- _Directions_
Word for word, print out all of the data, omitting every image.

- _Records supplied_
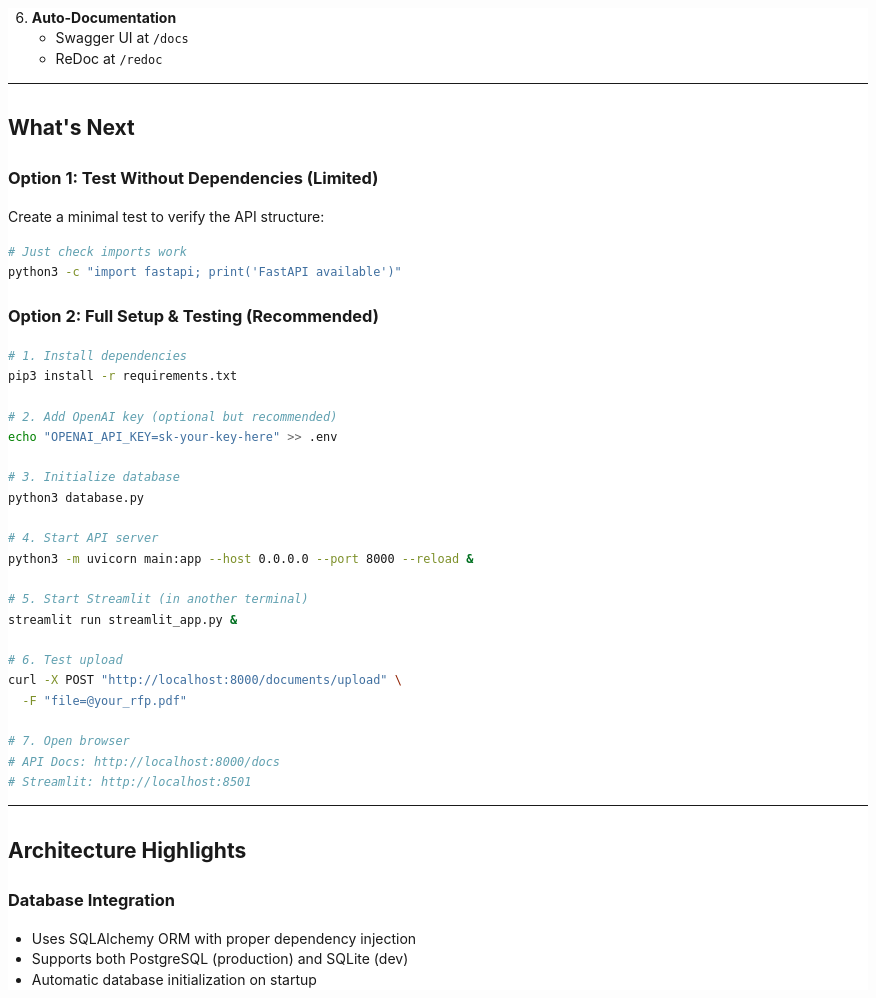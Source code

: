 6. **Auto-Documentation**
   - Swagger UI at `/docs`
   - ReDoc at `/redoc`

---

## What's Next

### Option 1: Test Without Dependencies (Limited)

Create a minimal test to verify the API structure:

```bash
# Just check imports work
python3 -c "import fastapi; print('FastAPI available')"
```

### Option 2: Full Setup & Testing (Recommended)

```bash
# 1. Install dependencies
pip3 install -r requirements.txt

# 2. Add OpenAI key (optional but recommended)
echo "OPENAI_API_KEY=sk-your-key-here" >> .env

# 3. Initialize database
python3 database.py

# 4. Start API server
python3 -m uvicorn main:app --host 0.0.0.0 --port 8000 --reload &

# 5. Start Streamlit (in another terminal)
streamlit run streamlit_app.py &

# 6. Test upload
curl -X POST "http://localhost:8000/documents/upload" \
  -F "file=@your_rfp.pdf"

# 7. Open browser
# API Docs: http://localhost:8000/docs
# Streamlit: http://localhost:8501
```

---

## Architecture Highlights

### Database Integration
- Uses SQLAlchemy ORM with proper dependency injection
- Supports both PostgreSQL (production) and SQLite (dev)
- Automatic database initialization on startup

- _The completed task_
Source code

: 6. **Auto-Documentation**
   - Swagger UI at `/docs`
   - ReDoc at `/redoc`

---

## What's Next

### Option 1: Test Without Dependencies (Limited)

Create a minimal test to verify the API structure:

```bash
# Just check imports work
python3 -c "import fastapi; print('FastAPI available')"
```

### Option 2: Full Setup & Testing (Recommended)

```bash
# 1. Install dependencies
pip3 install -r requirements.txt

# 2. Add OpenAI key (optional but recommended)
echo "OPENAI_API_KEY=sk-your-key-here" >> .env

# 3. Initialize database
python3 database.py

# 4. Start API server
python3 -m uvicorn main:app --host 0.0.0.0 --port 8000 --reload &

# 5. Start Streamlit (in another terminal)
streamlit run streamlit_app.py &

# 6. Test upload
curl -X POST "http://localhost:8000/documents/upload" \
  -F "file=@your_rfp.pdf"

# 7. Open browser
# API Docs: http://localhost:8000/docs
# Streamlit: http://localhost:8501
```

---

## Architecture Highlights

### Database Integration
- Uses SQLAlchemy ORM with proper dependency injection
- Supports both PostgreSQL (production) and SQLite (dev)
- Automatic database initialization on startup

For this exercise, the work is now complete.